“El Festival Internacional de Jazz de la Cebra Azul se complace en presentar la mejor de las nóminas de su historia” dice el videíto que me recibe en la página del Teatro Libre cuando quiero averiguar sobre el jazz que se tomará a Bogotá esta semana.
Durante seis noches seguidas, artistas nacionales e internacionales se tomarán la escena del Teatro Libre y, para los capitalinos que compraron boletas a tiempo (porque ya no quedan, o quedan solo los más caras) esto parecerá un pedacito de la vieja New Orleans, o Chicago o Nueva York. Pero si no se avispó o justo esta semana no puede (como yo), no desampare. En un mes se viene el Festival Distritofónico, que es un poco más alternativo pero promete mucho.
Y a lo mejor se preguntan, a todas estas ¿por qué y para qué jazz? Yo no soy música de jazz —me encantaría, algún día— pero haré el intento de explicar por qué jazz.
El jazz nació, un poco como nuestra cumbia, de la unión de gente muy distinta en el sur de Estados Unidos, cuando a finales del siglo XIX unas leyes (Jim Crow Laws) obligaron a los creoles, que eran afroamericanos libres y de clase rica y alta, a vivir fuera de la zona de New Orleans “para blancos”. Como fruto de estas normas altamente discriminatorias, los creoles se llevaron la música que habían aprendido en la zona del barrio “de ricos” (música de bandas de guerra, piano —ragtime— Mozart y Beethoven) a la zona de los esclavos o sirvientes, que tenían una música mucho más improvisada, cantaban blues (que significa triste) para ahogar sus penas y tenían mucha de esa improvisación de la música africana que, para esas alturas, la música clásica había perdido.

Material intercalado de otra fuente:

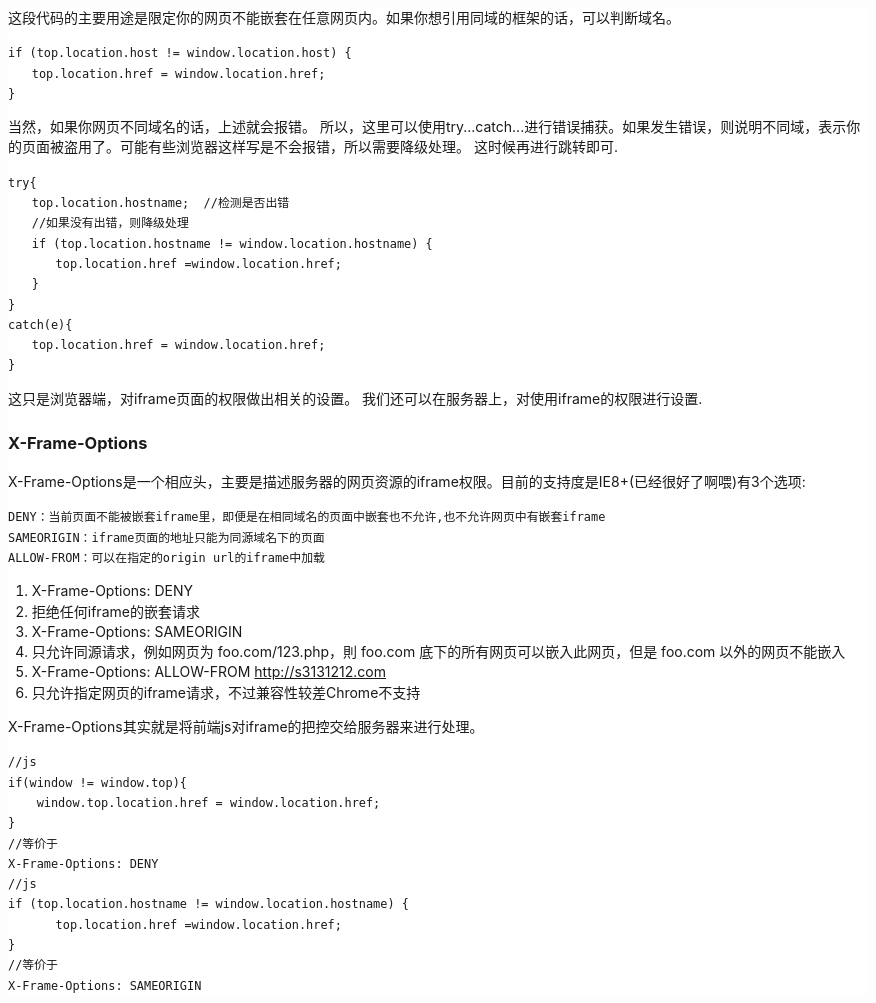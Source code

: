这段代码的主要用途是限定你的网页不能嵌套在任意网页内。如果你想引用同域的框架的话，可以判断域名。

```
if (top.location.host != window.location.host) {
　　top.location.href = window.location.href;
}
```

当然，如果你网页不同域名的话，上述就会报错。
所以，这里可以使用try...catch...进行错误捕获。如果发生错误，则说明不同域，表示你的页面被盗用了。可能有些浏览器这样写是不会报错，所以需要降级处理。
这时候再进行跳转即可.

```
try{
　　top.location.hostname;  //检测是否出错
　　//如果没有出错，则降级处理
　　if (top.location.hostname != window.location.hostname) { 
　　　　top.location.href =window.location.href;
　　}
}
catch(e){
　　top.location.href = window.location.href;
}
```

这只是浏览器端，对iframe页面的权限做出相关的设置。 我们还可以在服务器上，对使用iframe的权限进行设置.

### X-Frame-Options

X-Frame-Options是一个相应头，主要是描述服务器的网页资源的iframe权限。目前的支持度是IE8+(已经很好了啊喂)有3个选项:

```
DENY：当前页面不能被嵌套iframe里，即便是在相同域名的页面中嵌套也不允许,也不允许网页中有嵌套iframe
SAMEORIGIN：iframe页面的地址只能为同源域名下的页面
ALLOW-FROM：可以在指定的origin url的iframe中加载
```

1. X-Frame-Options: DENY
2. 拒绝任何iframe的嵌套请求
3. X-Frame-Options: SAMEORIGIN
4. 只允许同源请求，例如网页为 foo.com/123.php，則 foo.com 底下的所有网页可以嵌入此网页，但是 foo.com 以外的网页不能嵌入
5. X-Frame-Options: ALLOW-FROM http://s3131212.com
6. 只允许指定网页的iframe请求，不过兼容性较差Chrome不支持

X-Frame-Options其实就是将前端js对iframe的把控交给服务器来进行处理。

```
//js
if(window != window.top){
    window.top.location.href = window.location.href;
}
//等价于
X-Frame-Options: DENY
//js
if (top.location.hostname != window.location.hostname) { 
　　　　top.location.href =window.location.href;
}
//等价于
X-Frame-Options: SAMEORIGIN
```
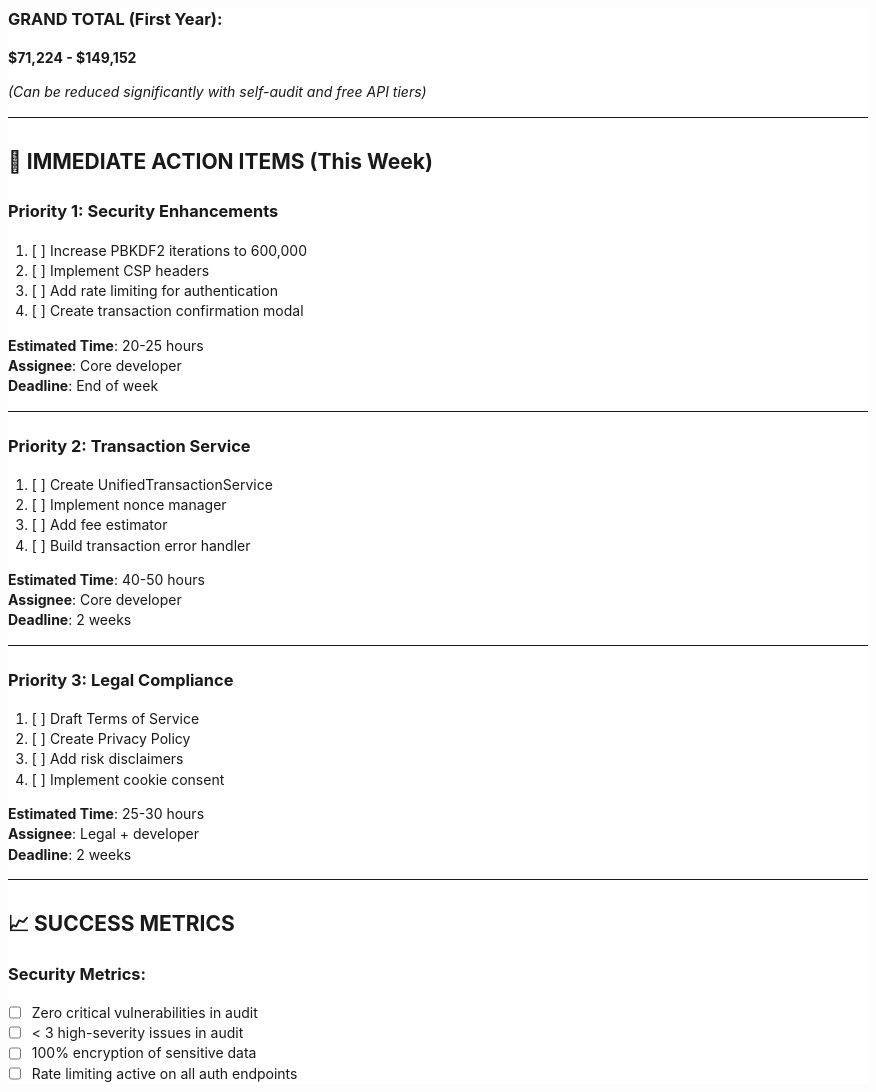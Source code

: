 ### GRAND TOTAL (First Year):
**$71,224 - $149,152**

*(Can be reduced significantly with self-audit and free API tiers)*

---

## 🎯 IMMEDIATE ACTION ITEMS (This Week)

### Priority 1: Security Enhancements
1. [ ] Increase PBKDF2 iterations to 600,000
2. [ ] Implement CSP headers
3. [ ] Add rate limiting for authentication
4. [ ] Create transaction confirmation modal

**Estimated Time**: 20-25 hours  
**Assignee**: Core developer  
**Deadline**: End of week

---

### Priority 2: Transaction Service
1. [ ] Create UnifiedTransactionService
2. [ ] Implement nonce manager
3. [ ] Add fee estimator
4. [ ] Build transaction error handler

**Estimated Time**: 40-50 hours  
**Assignee**: Core developer  
**Deadline**: 2 weeks

---

### Priority 3: Legal Compliance
1. [ ] Draft Terms of Service
2. [ ] Create Privacy Policy
3. [ ] Add risk disclaimers
4. [ ] Implement cookie consent

**Estimated Time**: 25-30 hours  
**Assignee**: Legal + developer  
**Deadline**: 2 weeks

---

## 📈 SUCCESS METRICS

### Security Metrics:
- [ ] Zero critical vulnerabilities in audit
- [ ] < 3 high-severity issues in audit
- [ ] 100% encryption of sensitive data
- [ ] Rate limiting active on all auth endpoints
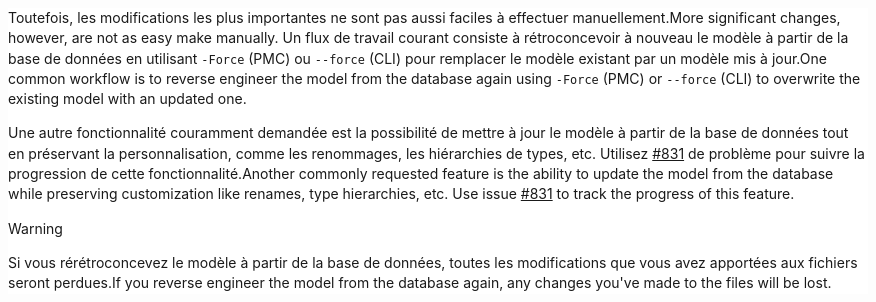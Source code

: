 <span data-ttu-id="8f4f0-191">Toutefois, les modifications les plus importantes ne sont pas aussi faciles à effectuer manuellement.</span><span class="sxs-lookup"><span data-stu-id="8f4f0-191">More significant changes, however, are not as easy make manually.</span></span> <span data-ttu-id="8f4f0-192">Un flux de travail courant consiste à rétroconcevoir à nouveau le modèle à partir de la base de données en utilisant `-Force` (PMC) ou `--force` (CLI) pour remplacer le modèle existant par un modèle mis à jour.</span><span class="sxs-lookup"><span data-stu-id="8f4f0-192">One common workflow is to reverse engineer the model from the database again using `-Force` (PMC) or `--force` (CLI) to overwrite the existing model with an updated one.</span></span>

<span data-ttu-id="8f4f0-193">Une autre fonctionnalité couramment demandée est la possibilité de mettre à jour le modèle à partir de la base de données tout en préservant la personnalisation, comme les renommages, les hiérarchies de types, etc. Utilisez [#831](https://github.com/dotnet/efcore/issues/831) de problème pour suivre la progression de cette fonctionnalité.</span><span class="sxs-lookup"><span data-stu-id="8f4f0-193">Another commonly requested feature is the ability to update the model from the database while preserving customization like renames, type hierarchies, etc. Use issue [#831](https://github.com/dotnet/efcore/issues/831) to track the progress of this feature.</span></span>

> [!WARNING]
> <span data-ttu-id="8f4f0-194">Si vous rérétroconcevez le modèle à partir de la base de données, toutes les modifications que vous avez apportées aux fichiers seront perdues.</span><span class="sxs-lookup"><span data-stu-id="8f4f0-194">If you reverse engineer the model from the database again, any changes you've made to the files will be lost.</span></span>
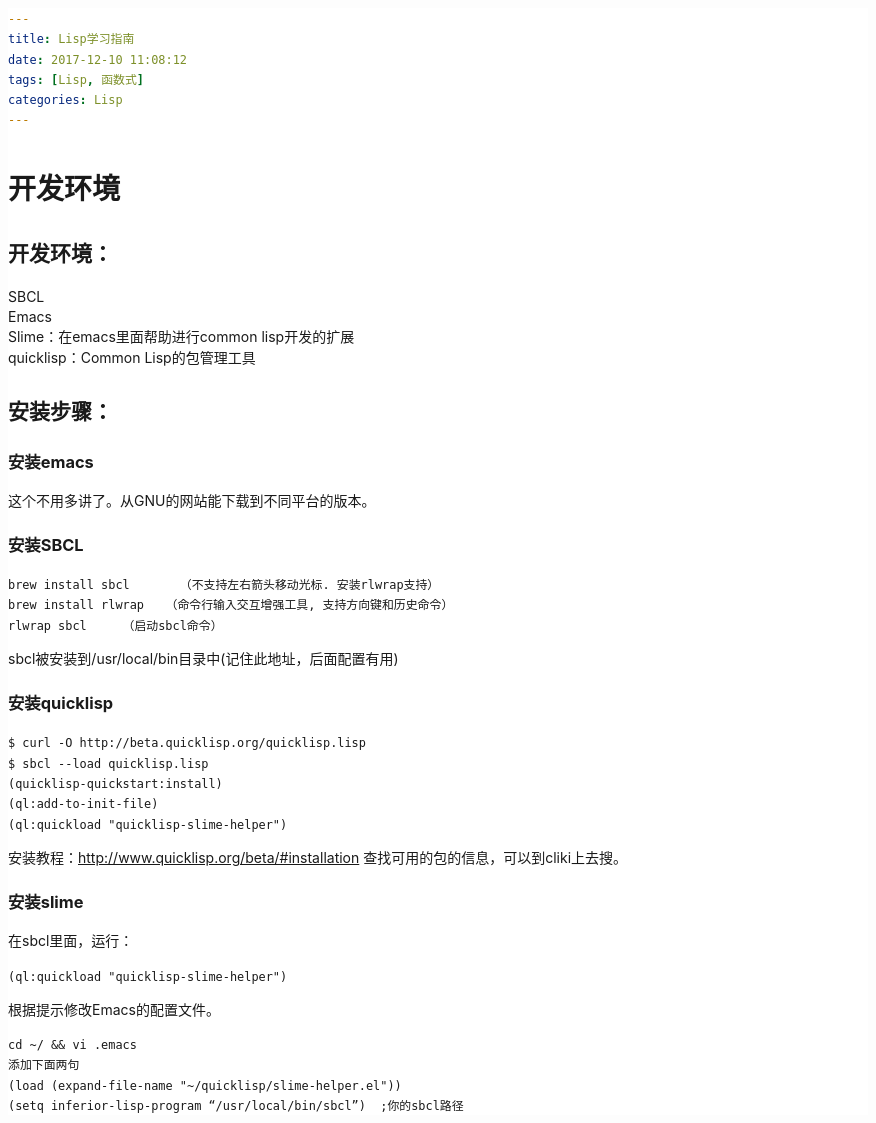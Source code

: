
 ```yaml
---
title: Lisp学习指南
date: 2017-12-10 11:08:12
tags: [Lisp, 函数式]
categories: Lisp
---
```



# 开发环境

## 开发环境：

SBCL  
Emacs  
Slime：在emacs里面帮助进行common lisp开发的扩展  
quicklisp：Common Lisp的包管理工具


## 安装步骤：

### 安装emacs
这个不用多讲了。从GNU的网站能下载到不同平台的版本。

### 安装SBCL
	brew install sbcl       （不支持左右箭头移动光标. 安装rlwrap支持）
	brew install rlwrap   （命令行输入交互增强工具, 支持方向键和历史命令）
	rlwrap sbcl		（启动sbcl命令）

sbcl被安装到/usr/local/bin目录中(记住此地址，后面配置有用)


### 安装quicklisp
	$ curl -O http://beta.quicklisp.org/quicklisp.lisp
	$ sbcl --load quicklisp.lisp
	(quicklisp-quickstart:install)
	(ql:add-to-init-file)
	(ql:quickload "quicklisp-slime-helper")

安装教程：http://www.quicklisp.org/beta/#installation
查找可用的包的信息，可以到cliki上去搜。

### 安装slime
在sbcl里面，运行：

	(ql:quickload "quicklisp-slime-helper")  

根据提示修改Emacs的配置文件。  

	cd ~/ && vi .emacs
	添加下面两句
	(load (expand-file-name "~/quicklisp/slime-helper.el"))
	(setq inferior-lisp-program “/usr/local/bin/sbcl”)  ;你的sbcl路径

Como se imaginarán, el párrafo de arriba está lleno de imprecisiones y mitos fundacionales, pero esta gente habrá empezado a oír lo que otros hacían, a tocar juntos y de ahí, poco a poco, nació el jazz: una música de raíces occidentales y africanas. (Como nuestra cumbia, repito, que tiene raíces indígenas, bantú y algo de españolas).
El jazz subió por los cruceros del río Misisipi, llegó a Chicago y más adelante a Nueva York de donde se tomó el undo y evolucionó de ensambles tradicionales a cosas verdaderamente fritas y avanzadas que llegarán más en el Distritofónico (o que hay en Matik Matik cada uno que otro día). Y, en el proceso, acogió a blancos y negros y azules y rosados, gente de todos los colores, edades y géneros. Incluyendo colombianos.
Y el jazz, por su parte, le enseña a los músicos a ser dueños de su instrumento. (O al menos así lo veo yo, que no soy jazzista) a conocer muy bien la armonía y a poder tocar sobre ella. A callar y acompañar a los demás músicos cuando es su turno y a figurar (mucho) cuando es el turno de improvisar de ellos. Improvisar, por su parte, no es solamente inventarse la música. Es, más bien, conocer lo suficientemente bien la música como para poder moverse con libertad dentro de ella.
El papá de un amigo le decía siempre “La vida es como el tenis, Toni”. De pronto. Pero esta es una columna de jazz, no de tenis. “La vida es como el jazz” suena ambicioso, aunque parecía una buena frase para acabar esta columna. Pero mejor me quedo con esa frase de esa conocida canción. Hay que aprovechar y salir a bailar, ahora que hay “all that jazz”.